The Bank of Israel on Sunday issued a road map for how to boost Israel’s low level of labor productivity, in a bid to raise the issue from a largely academic debate into a declared policy of the government.
The 51-page report contained some familiar policy prescriptions, calling for more investment in education and infrastructure and reducing bureaucracy and improving the regulatory environment. But it also made some unusual ones, such as the government’s abandoning its long-standing policy of weighing business incentives like tax breaks to industry and exports.
The report also proposed aligning school vacation days with business holidays to reduce the time and cost of childcare for parents. In that framework, the report proposed ending classes on Fridays, when most parents aren’t working, and eliminating vacation days like the week before the Passover holiday, when most parents are at work.
>> Read more: In Israel, industry is a thing of the past | Analysis
Labor productivity is the measure of how much output is produced per labor hour. A higher rate means that an economy can produce more goods and service per person, which should translate into high pay over time. Growth in labor productivity depends on investment in machinery, new technology and human capital.
The Bank of Israel said the country’s labor productivity gap with the Organization for Economic Cooperation and Development was about 24% and had not narrowed in decades, despite the rise of the high-tech industry and the growth of higher education.
“Closing the productivity gap with the advanced countries should raise wages and is the key to a continuous rise in living standards in Israel,” the report said. It estimated that if all its recommendations were put into effect, Israel’s GDP per capita would be 20% higher in the long term, enough to bring Israel at or close to the OECD average.
“The disparity in Israel’s labor productivity gap is largely due to low basic skills of the workforce in Israel, and lagging levels of infrastructure and business investment. In addition, improvement in the areas of regulation and bureaucracy is required,” the report said.
Raising productivity to that degree will come at a steep cost, the Bank of Israel admitted, but said that was because the government had ignored the growing problem for too many years. “Even today, public spending in Israel on growth-supporting areas is significantly lower than is necessary to close (and even maintain) productivity gaps, partly because of the rapid population growth,” it said.
The report put the price tag at about 45 billion shekels ($12.7 billion at current exchange rates) annually, or about 3.3% of gross domestic product. Most of those costs would go to extra spending on schools and infrastructure.

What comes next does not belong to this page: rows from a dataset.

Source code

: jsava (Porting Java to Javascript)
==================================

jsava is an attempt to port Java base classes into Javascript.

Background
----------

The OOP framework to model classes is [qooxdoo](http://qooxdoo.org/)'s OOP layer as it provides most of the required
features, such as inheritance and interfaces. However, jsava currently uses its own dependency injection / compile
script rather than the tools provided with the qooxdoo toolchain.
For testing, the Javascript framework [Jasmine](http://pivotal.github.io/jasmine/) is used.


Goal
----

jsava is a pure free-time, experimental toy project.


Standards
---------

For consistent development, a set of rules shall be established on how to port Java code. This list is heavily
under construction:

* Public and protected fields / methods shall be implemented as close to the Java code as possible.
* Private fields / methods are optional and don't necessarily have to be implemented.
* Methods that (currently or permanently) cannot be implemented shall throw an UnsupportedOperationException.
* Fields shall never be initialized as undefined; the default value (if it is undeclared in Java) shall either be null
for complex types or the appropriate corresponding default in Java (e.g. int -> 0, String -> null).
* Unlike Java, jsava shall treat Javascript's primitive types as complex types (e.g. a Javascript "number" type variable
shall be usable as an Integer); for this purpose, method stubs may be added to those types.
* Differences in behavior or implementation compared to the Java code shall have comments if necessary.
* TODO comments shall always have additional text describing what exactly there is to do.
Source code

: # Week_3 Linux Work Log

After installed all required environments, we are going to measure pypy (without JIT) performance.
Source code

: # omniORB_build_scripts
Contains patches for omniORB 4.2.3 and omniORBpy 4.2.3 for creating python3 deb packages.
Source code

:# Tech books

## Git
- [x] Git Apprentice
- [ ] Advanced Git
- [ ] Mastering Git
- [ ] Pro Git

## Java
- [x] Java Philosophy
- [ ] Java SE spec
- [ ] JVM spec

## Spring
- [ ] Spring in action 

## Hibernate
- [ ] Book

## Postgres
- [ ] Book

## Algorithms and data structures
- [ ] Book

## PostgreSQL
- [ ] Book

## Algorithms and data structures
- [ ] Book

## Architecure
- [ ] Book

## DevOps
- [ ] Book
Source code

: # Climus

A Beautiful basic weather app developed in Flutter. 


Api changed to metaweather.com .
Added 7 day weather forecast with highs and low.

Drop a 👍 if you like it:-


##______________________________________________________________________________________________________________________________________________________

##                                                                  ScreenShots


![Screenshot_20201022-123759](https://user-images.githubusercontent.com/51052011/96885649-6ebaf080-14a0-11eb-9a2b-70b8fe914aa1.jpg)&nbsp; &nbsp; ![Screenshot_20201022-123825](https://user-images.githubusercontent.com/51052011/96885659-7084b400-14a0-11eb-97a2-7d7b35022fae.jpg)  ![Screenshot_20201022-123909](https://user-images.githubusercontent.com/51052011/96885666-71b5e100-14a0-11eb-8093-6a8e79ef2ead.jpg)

It said the government could cover the cost by eliminating spending in areas that don’t contribute to higher productivity and/or by raising taxes.
Although higher taxes generally weigh down on economic growth, the central bank’s economist said higher productivity would more than compensate for the loss. For instance, it sited research that a three percentage point increase in the tax burden relative to GDP would lower growth by 0.15-0.3 point, but if the extra tax revenues were used to fund the Bank of Israel’s program they would add 0.5 point to growth.
In spite of Israel’s reputation as a center for high-tech and innovation, its workforce suffers from poor skills and young people perform poorly in international exams of student performance. Thus, most of the report was devoted to human capital issues as against more spending on machinery and equipment in factories or on public transportation and other infrastructure.
One way to close the gap in spending per student between Israel and the OECD average, the education budget would have to grow by 13 billion shekels in 2018 terms. It said that extra spending should go to improving teaching.
Apart from education, the central bank took aim at the Law for Encouraging Capital Investment and other government programs that provide incentives for industry in Israel’s periphery. The state grants about 5 billion shekels in tax breaks under the law every year and provides hundreds of millions more in grants.
But Bank of Israel economists expressed doubt that these programs helped boost Israeli productivity. The exception is big multinational companies – most notably in Israel’s case the semiconductor giant Intel – which bring technology and management innovations to Israel.
It recommended gradually reducing the incentives, without backtracking on existing commitments, expect in the case of businesses that bring unique innovation to Israel.
The Manufacturers Association, which represents Israel’s biggest industrialists, rejected the report out of hand.
“Productivity and wages in industry are 40% above the average for the economy, among other reasons due to the incentives for investing in research and development,” it said in a statement on Sunday.